Dimanche and Other Stories by Irene Nemirovsky


The questions and discussion topics included here are intended to enhance your group’s conversation about this collection of never-before translated stories by Irene Némirovsky, author of the internationally bestselling novel Suite Française.


These stories cover a wide range of settings and situations: a childhood memory of the Ukraine before the Russian Revolution; a pair of brothers fighting in World War II whose father went missing during the first World War; an rich man who lingers in his beloved Paris a little too long and is caught up in the German invasion in May 1940.  Throughout the collection, Irène Némirovsky’s extraordinarily observant sensibility illuminates the truths of human behavior—in families, in love affairs, in marriage, in wartime. Dimanche and Other Stories contributes to the increasingly rich body of work available to Némirovsky’s English readers.

Questions and Topics for Discussion

1. Dimanche / Sunday

•  Why is Agnes isolated in her roles as mother and wife? What does Agnes know about life that her daughter Nadine doesn’t realize she knows?

•  What insight into the two women’s lives is gained when Némirovsky juxtaposes the mother’s thoughts and memories with the daughter’s ongoing experience with Rémi? What larger point does the story make about women’s vulnerability and men’s infidelity?

2. Liens du sang / Flesh and Blood

•  What details in the early part of the story convey a sense of weary repetition and frustration in the family’s weekly Sunday dinner? 

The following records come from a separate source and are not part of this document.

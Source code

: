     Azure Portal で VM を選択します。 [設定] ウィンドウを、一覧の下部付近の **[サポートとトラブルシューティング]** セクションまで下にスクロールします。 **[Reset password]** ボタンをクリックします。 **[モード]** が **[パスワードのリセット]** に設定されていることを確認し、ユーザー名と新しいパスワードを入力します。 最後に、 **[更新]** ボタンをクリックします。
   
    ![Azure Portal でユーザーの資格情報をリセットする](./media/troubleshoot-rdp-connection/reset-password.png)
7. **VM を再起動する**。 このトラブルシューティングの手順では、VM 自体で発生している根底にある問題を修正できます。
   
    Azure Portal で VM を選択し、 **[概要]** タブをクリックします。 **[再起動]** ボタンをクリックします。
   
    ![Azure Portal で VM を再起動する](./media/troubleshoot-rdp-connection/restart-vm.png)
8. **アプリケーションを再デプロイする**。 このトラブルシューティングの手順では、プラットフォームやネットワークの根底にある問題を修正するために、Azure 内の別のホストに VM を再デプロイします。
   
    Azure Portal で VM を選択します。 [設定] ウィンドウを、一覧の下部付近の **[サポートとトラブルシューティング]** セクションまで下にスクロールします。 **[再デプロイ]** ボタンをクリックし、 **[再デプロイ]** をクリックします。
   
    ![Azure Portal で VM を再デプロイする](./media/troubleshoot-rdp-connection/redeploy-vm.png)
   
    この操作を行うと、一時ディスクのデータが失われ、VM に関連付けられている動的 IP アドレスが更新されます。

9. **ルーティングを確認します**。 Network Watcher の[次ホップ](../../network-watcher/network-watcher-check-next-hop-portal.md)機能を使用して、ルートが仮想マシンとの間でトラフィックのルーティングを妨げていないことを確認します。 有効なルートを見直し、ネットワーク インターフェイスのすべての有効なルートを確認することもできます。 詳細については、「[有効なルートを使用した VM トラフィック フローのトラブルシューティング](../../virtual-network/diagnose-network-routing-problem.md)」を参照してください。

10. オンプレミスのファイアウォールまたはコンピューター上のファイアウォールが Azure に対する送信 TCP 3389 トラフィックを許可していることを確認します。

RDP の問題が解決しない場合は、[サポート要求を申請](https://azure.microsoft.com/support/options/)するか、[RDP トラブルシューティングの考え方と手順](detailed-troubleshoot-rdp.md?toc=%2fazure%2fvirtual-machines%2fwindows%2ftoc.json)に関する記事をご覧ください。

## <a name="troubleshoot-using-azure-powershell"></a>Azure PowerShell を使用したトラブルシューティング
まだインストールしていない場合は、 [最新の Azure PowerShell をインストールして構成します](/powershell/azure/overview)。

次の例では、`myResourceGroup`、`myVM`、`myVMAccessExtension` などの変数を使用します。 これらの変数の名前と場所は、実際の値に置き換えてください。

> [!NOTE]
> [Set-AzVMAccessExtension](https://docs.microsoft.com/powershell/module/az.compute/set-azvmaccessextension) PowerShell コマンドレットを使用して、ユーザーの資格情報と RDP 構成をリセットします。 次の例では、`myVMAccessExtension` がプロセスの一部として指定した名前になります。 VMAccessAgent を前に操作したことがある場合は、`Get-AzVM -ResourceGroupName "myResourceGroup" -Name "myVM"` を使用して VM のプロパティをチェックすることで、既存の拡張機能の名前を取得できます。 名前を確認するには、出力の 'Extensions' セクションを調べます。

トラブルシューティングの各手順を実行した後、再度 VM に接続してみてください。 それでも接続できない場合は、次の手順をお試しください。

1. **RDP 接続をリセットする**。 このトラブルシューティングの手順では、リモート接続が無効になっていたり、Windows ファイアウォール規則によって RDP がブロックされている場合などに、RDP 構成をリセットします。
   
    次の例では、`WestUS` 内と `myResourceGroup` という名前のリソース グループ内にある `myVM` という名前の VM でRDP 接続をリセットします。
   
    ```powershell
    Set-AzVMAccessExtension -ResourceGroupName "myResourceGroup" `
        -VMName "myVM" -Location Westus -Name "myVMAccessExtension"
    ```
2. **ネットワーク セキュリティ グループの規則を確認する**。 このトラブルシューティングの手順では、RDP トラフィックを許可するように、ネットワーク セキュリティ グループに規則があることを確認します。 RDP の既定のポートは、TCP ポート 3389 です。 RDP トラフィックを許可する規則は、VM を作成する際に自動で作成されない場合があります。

•  The daughters-in-law “knew, or thought they knew, that their husbands belonged to them alone; they had eroded the bond between the sons and their mother so cleverly and effectively, so worn it down, that it hardly existed any longer. . . . But within the affectionately tolerant way they looked at her, there remained a repressed animosity and a longing for revenge” (p. 73). How does the story make clear that the mother is more powerful than her daughters-in-law assume she is?

•  The brothers pull together when their mother seems to be on the verge of dying.  During this time, they realize that in their marriages they are truly alone, and yet they feel a true bond with each other and with their sister. How does the story’s title resonate throughout? What, if anything, changes in the course of the story for the family members? What happens when the mother recovers?

3. Fraternité / Brotherhood

•  The main character, Christian Rabinovitch, is described as delicate, melancholic, weak, “constantly anxious, timid as a rabbit” (pp.125–26). He is an assimilated French Jew whose son is soon to marry into the French aristocracy. Does the story suggest that there is some underlying reason to explain Rabinovitch’s constant anxiety?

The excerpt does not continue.